* [WHAT IS NEEDED] Check each line of the data below for the word "simple". How many lines have it? Answer with the number alone.

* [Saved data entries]

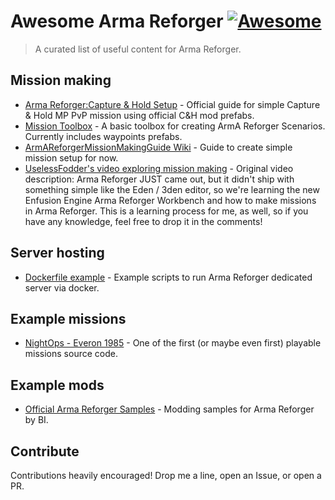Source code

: # Awesome Arma Reforger [![Awesome](https://awesome.re/badge.svg)](https://awesome.re)

> A curated list of useful content for Arma Reforger.

## Mission making

- [Arma Reforger:Capture & Hold Setup](https://community.bistudio.com/wiki/Arma_Reforger:Capture_%26_Hold_Setup) - Official guide for simple Capture & Hold MP PvP mission using official C&H mod prefabs.
- [Mission Toolbox](https://github.com/Miep3r/ArmAReforger-MissionToolbox) - A basic toolbox for creating ArmA Reforger Scenarios. Currently includes waypoints prefabs.
- [ArmAReforgerMissionMakingGuide Wiki](https://github.com/Herbiie/ArmAReforgerMissionMakingGuide/wiki/ArmA-Reforger-Mission-Making---Getting-Started) - Guide to create simple mission setup for now.
- [UselessFodder's video exploring mission making](https://www.youtube.com/watch?v=MJimkvlGj9I) - Original video description: Arma Reforger JUST came out, but it didn't ship with something simple like the Eden / 3den editor, so we're learning the new Enfusion Engine Arma Reforger Workbench and how to make missions in Arma Reforger. This is a learning process for me, as well, so if you have any knowledge, feel free to drop it in the comments!

## Server hosting

- [Dockerfile example](https://gitlab.com/squadpublic/armareforger_docker) - Example scripts to run Arma Reforger dedicated server via docker.

## Example missions

- [NightOps - Everon 1985](https://github.com/Zealous666/AR_NightOps1985) - One of the first (or maybe even first) playable missions source code.

## Example mods

- [Official Arma Reforger Samples](https://github.com/BohemiaInteractive/Arma-Reforger-Samples) - Modding samples for Arma Reforger by BI.

## Contribute

Contributions heavily encouraged! Drop me a line, open an Issue, or open a PR.
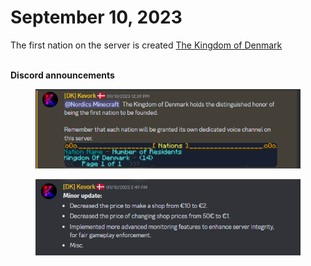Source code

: # September 10, 2023

The first nation on the server is created [The Kingdom of Denmark](../../../the-world/nations/absent-nations/denmark.md)

\
**Discord announcements**

<figure><img src="../../../.gitbook/assets/image (63).png" alt=""><figcaption></figcaption></figure>

<figure><img src="../../../.gitbook/assets/image (64).png" alt=""><figcaption></figcaption></figure>
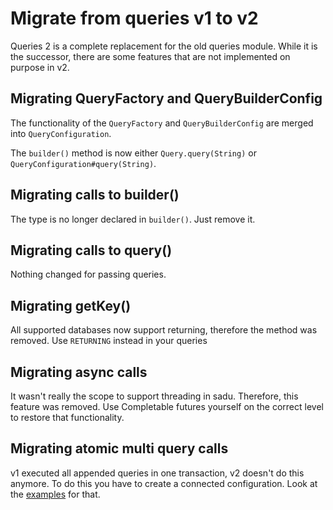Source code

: # Migrate from queries v1 to v2

Queries 2 is a complete replacement for the old queries module.
While it is the successor, there are some features that are not implemented on purpose in v2.

## Migrating QueryFactory and QueryBuilderConfig

The functionality of the `QueryFactory` and `QueryBuilderConfig` are merged into `QueryConfiguration`.

The `builder()` method is now either `Query.query(String)` or `QueryConfiguration#query(String)`.

## Migrating calls to builder()

The type is no longer declared in `builder()`. Just remove it.

## Migrating calls to query()

Nothing changed for passing queries.

## Migrating getKey()

All supported databases now support returning, therefore the method was removed.
Use `RETURNING` instead in your queries

## Migrating async calls

It wasn't really the scope to support threading in sadu.
Therefore, this feature was removed.
Use Completable futures yourself on the correct level to restore that functionality.

## Migrating atomic multi query calls

v1 executed all appended queries in one transaction, v2 doesn't do this anymore.
To do this you have to create a connected configuration.
Look at the [examples](examples.md#single-transaction-mode) for that.
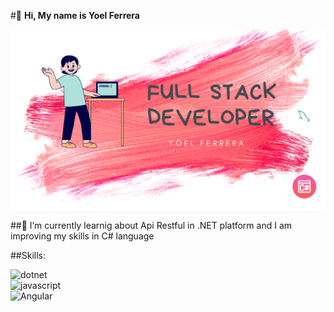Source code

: #👋 **Hi, My name is Yoel Ferrera**

![banner](./banner.png)

##🌱 I’m currently learnig about Api Restful in .NET platform and I am improving my skills in C# language

##Skills:

![dotnet](https://img.shields.io/badge/.NET-3D0C84?style=for-the-badge&logo=appveyor&logoColor=white&labelColor=101010)</br>
![javascript](https://img.shields.io/badge/Javascript-javascript?style=for-the-badge&log=javascript&logoColor=white&labelColor=#FFE500)</br>
![Angular](https://img.shields.io/badge/Angular-red?style=for-the-badge&log=angular&logoColor=white&labelColor=#a6120d)</br>
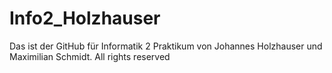 # Info2_Holzhauser
Das ist der GitHub für Informatik 2 Praktikum von Johannes Holzhauser und Maximilian Schmidt.
All rights reserved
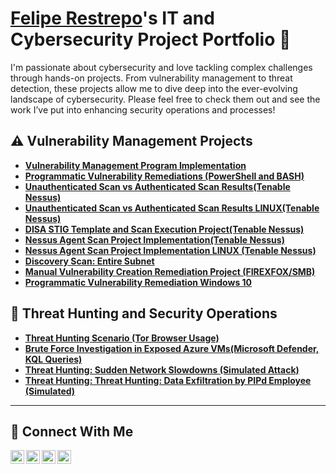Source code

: # <a href="https://www.linkedin.com/in/feliperestrepo/">Felipe Restrepo</a>'s IT and Cybersecurity Project Portfolio 🔐

I'm passionate about cybersecurity and love tackling complex challenges through hands-on projects. From vulnerability management to threat detection, these projects allow me to dive deep into the ever-evolving landscape of cybersecurity. Please feel free to check them out and see the work I’ve put into enhancing security operations and processes!


## ⚠️ Vulnerability Management Projects

- **[Vulnerability Management Program Implementation](https://github.com/felipearborestrepo/vulnerability-management-project/tree/main)**
- **[Programmatic Vulnerability Remediations (PowerShell and BASH)](https://github.com/felipearborestrepo/programmatic-vulnerability-remediations-powershelll-bash/blob/main/README.md)**
- **[Unauthenticated Scan vs Authenticated Scan Results(Tenable Nessus)](https://github.com/felipearborestrepo/Unauthenticated_vs_Authenticated-Scans)**
- **[Unauthenticated Scan vs Authenticated Scan Results LINUX(Tenable Nessus)](https://github.com/felipearborestrepo/Linux_UnauthenticatedvsAuthenticated-Scans/blob/main/README.md#-project-structure)**
-  **[DISA STIG Template and Scan Execution Project(Tenable Nessus)](https://github.com/felipearborestrepo/DISA-STIG-Vulnerability-Template-Scan)**
-  **[Nessus Agent Scan Project Implementation(Tenable Nessus)](https://github.com/felipearborestrepo/Nessus-Agent-Scan-Project-Implementation/blob/main/README.md)**
-  **[Nessus Agent Scan Project Implementation LINUX (Tenable Nessus)](https://github.com/felipearborestrepo/Nessus-Agent-Scan-Linux-Project-Implementation/blob/main/README.md)**
-  **[Discovery Scan: Entire Subnet](https://github.com/felipearborestrepo/Discovery-Scan-Entire-Subnet-Scan-/blob/main/README.md)**
-  **[Manual Vulnerability Creation Remediation Project (FIREXFOX/SMB)](https://github.com/felipearborestrepo/Manual-Vulnerability-Creation-Remediation-Project/blob/main/README.md)**
-  **[Programmatic Vulnerability Remediation Windows 10](https://github.com/felipearborestrepo/Programmatic-Vulnerability-Remediation/blob/main/README.md)**
## 🚨 Threat Hunting and Security Operations

- **[Threat Hunting Scenario (Tor Browser Usage)](https://github.com/felipearborestrepo/threat-hunting-scenario-tor-project)**
- **[Brute Force Investigation in Exposed Azure VMs(Microsoft Defender, KQL Queries)](https://github.com/felipearborestrepo/MITRE-ATTACK-TTP-Devices-Exposed-to-the-Internet)**
- **[Threat Hunting: Sudden Network Slowdowns (Simulated Attack)](https://github.com/felipearborestrepo/Threat-Hunting-Project-Entropy-Gorilla-Port-Scan/blob/main/README.md)**
- **[Threat Hunting: Threat Hunting: Data Exfiltration by PIPd Employee (Simulated)](https://github.com/felipearborestrepo/Threat-Hunting-Data-Exfiltration-by-PIPd-Employee-Simulated-/blob/main/README.md)**
<hr/>

## 🤳 Connect With Me

[<img align="left" alt="___________ | YouTube" width="22px" src="https://cdn.jsdelivr.net/npm/simple-icons@v3/icons/youtube.svg" />][youtube]
[<img align="left" alt="___________ | Twitter" width="22px" src="https://cdn.jsdelivr.net/npm/simple-icons@v3/icons/twitter.svg" />][twitter]
[<img align="left" alt="___________ | LinkedIn" width="22px" src="https://cdn.jsdelivr.net/npm/simple-icons@v3/icons/linkedin.svg" />][linkedin]
[<img align="left" alt="___________ | Instagram" width="22px" src="https://cdn.jsdelivr.net/npm/simple-icons@v3/icons/instagram.svg" />][instagram]

[twitter]: https://twitter.com/___________
[youtube]: https://www.youtube.com/c/___________
[instagram]: https://www.instagram.com/___________
[linkedin]: https://linkedin.com/in/___________

<!--
<img width="35" alt="image" src="https://github.com/user-attachments/assets/2f41c7cd-5ea8-4475-b451-a37161b6c3fb"> 
<img width="35" alt="image" src="https://github.com/user-attachments/assets/77649969-9910-4994-8b96-74a116cfb2a8">
-->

* [TASK ANSWER] 7